*Provided data*.
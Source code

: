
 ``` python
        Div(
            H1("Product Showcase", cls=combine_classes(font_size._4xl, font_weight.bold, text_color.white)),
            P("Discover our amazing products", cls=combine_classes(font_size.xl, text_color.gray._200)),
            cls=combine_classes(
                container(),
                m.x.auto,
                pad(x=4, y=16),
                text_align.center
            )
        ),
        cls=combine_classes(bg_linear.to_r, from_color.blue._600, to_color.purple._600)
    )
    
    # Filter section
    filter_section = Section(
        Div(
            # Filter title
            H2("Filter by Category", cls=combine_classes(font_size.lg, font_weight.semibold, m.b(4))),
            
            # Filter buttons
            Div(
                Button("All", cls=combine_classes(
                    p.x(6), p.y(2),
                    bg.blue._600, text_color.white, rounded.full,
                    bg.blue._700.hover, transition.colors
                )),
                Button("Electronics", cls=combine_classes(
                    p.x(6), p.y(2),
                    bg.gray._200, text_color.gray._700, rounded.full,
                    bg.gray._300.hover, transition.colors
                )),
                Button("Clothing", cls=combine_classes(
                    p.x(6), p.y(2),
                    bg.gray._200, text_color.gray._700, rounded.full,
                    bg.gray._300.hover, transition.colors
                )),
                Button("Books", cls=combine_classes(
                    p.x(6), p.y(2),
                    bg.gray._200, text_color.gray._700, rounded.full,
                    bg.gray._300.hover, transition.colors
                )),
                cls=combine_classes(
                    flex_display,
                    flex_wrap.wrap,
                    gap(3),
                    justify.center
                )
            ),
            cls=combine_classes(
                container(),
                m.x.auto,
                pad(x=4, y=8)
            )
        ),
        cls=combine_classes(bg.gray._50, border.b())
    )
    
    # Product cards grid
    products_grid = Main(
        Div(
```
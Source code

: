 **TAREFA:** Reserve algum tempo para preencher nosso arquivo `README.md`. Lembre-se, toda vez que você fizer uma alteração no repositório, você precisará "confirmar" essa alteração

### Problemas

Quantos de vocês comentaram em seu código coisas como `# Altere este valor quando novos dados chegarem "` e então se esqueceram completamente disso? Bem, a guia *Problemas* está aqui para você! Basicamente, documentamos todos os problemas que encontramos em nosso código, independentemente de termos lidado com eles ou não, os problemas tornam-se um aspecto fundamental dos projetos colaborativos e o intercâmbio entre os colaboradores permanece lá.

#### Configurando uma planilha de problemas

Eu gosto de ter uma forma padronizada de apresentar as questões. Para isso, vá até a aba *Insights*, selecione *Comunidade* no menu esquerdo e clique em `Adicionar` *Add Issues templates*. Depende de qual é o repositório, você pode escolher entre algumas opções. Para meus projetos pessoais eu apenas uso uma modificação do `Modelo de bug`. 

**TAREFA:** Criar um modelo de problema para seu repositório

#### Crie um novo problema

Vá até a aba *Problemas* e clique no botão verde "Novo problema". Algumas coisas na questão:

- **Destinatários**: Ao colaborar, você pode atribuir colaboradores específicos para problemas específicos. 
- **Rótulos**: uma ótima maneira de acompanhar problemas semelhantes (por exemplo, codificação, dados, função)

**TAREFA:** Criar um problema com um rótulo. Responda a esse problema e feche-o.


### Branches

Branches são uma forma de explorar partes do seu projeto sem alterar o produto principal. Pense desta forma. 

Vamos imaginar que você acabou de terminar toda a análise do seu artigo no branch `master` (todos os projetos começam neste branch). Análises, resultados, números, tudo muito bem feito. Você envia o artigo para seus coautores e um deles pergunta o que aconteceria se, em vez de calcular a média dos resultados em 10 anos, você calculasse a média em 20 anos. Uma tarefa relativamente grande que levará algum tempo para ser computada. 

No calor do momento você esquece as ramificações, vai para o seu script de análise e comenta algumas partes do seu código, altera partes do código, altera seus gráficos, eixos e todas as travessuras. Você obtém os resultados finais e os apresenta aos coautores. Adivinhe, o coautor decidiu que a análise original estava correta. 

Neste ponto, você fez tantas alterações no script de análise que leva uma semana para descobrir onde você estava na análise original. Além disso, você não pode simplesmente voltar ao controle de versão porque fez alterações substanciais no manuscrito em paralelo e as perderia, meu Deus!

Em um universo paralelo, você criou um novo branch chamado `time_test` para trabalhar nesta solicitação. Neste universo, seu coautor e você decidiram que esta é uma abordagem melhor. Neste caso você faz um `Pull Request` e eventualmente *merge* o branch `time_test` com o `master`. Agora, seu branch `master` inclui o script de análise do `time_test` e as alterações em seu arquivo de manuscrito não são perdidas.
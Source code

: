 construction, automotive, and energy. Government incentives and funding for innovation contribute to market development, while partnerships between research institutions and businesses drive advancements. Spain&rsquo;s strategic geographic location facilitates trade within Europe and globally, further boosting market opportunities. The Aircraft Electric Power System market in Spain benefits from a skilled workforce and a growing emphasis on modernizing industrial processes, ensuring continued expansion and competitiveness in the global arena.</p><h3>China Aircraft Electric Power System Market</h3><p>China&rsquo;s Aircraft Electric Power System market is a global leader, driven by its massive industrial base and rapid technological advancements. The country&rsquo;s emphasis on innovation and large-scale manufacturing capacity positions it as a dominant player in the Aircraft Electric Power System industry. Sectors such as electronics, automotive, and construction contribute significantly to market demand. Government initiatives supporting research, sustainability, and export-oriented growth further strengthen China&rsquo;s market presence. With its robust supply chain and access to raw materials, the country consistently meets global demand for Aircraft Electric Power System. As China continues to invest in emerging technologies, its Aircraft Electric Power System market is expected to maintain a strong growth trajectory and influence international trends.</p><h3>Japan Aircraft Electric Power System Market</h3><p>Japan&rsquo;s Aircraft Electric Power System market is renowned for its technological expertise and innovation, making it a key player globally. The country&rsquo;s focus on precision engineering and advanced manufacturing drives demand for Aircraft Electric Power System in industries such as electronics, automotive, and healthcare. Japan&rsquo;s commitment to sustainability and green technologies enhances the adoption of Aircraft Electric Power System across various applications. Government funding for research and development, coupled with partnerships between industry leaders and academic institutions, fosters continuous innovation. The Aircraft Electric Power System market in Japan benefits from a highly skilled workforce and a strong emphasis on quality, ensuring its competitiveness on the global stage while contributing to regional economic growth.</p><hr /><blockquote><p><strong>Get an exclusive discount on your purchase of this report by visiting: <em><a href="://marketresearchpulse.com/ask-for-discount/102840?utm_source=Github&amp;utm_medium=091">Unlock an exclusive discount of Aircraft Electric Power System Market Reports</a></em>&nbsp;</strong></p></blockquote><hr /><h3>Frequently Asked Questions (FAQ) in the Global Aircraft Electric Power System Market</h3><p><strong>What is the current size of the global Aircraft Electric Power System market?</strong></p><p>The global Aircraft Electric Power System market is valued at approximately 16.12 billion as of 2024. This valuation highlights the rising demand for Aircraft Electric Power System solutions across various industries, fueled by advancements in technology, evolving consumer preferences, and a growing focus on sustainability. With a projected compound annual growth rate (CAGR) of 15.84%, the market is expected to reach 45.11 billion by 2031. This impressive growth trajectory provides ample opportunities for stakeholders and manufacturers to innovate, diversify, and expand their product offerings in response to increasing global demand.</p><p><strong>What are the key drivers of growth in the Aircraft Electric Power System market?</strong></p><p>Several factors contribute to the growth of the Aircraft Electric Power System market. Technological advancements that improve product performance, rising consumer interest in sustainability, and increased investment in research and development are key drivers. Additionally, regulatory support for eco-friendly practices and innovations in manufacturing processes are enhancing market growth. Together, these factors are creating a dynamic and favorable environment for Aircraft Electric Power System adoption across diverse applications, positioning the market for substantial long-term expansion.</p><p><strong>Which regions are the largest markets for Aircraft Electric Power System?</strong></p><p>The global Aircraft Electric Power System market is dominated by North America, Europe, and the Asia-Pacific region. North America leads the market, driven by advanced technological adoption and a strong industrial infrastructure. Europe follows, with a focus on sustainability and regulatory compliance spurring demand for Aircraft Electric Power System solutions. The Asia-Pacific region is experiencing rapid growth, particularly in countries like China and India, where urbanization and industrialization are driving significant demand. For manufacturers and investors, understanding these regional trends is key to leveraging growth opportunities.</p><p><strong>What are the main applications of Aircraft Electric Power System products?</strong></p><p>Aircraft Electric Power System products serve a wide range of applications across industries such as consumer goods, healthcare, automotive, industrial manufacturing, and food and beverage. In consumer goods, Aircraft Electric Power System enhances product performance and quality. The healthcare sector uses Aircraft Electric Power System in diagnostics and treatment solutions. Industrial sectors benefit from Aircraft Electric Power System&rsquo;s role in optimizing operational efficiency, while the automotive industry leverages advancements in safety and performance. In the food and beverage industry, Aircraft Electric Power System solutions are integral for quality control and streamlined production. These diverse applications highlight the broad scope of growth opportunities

*Aim of the task*. Copy out the range of lines above starting at the line with "problema e feche-o." and ending at the line with "Vamos imaginar que", exactly and including both.

*Answer for this exercise*.
**TAREFA:** Criar um problema com um rótulo. Responda a esse problema e feche-o.


### Branches

Branches são uma forma de explorar partes do seu projeto sem alterar o produto principal. Pense desta forma. 

Vamos imaginar que você acabou de terminar toda a análise do seu artigo no branch `master` (todos os projetos começam neste branch). Análises, resultados, números, tudo muito bem feito. Você envia o artigo para seus coautores e um deles pergunta o que aconteceria se, em vez de calcular a média dos resultados em 10 anos, você calculasse a média em 20 anos. Uma tarefa relativamente grande que levará algum tempo para ser computada. 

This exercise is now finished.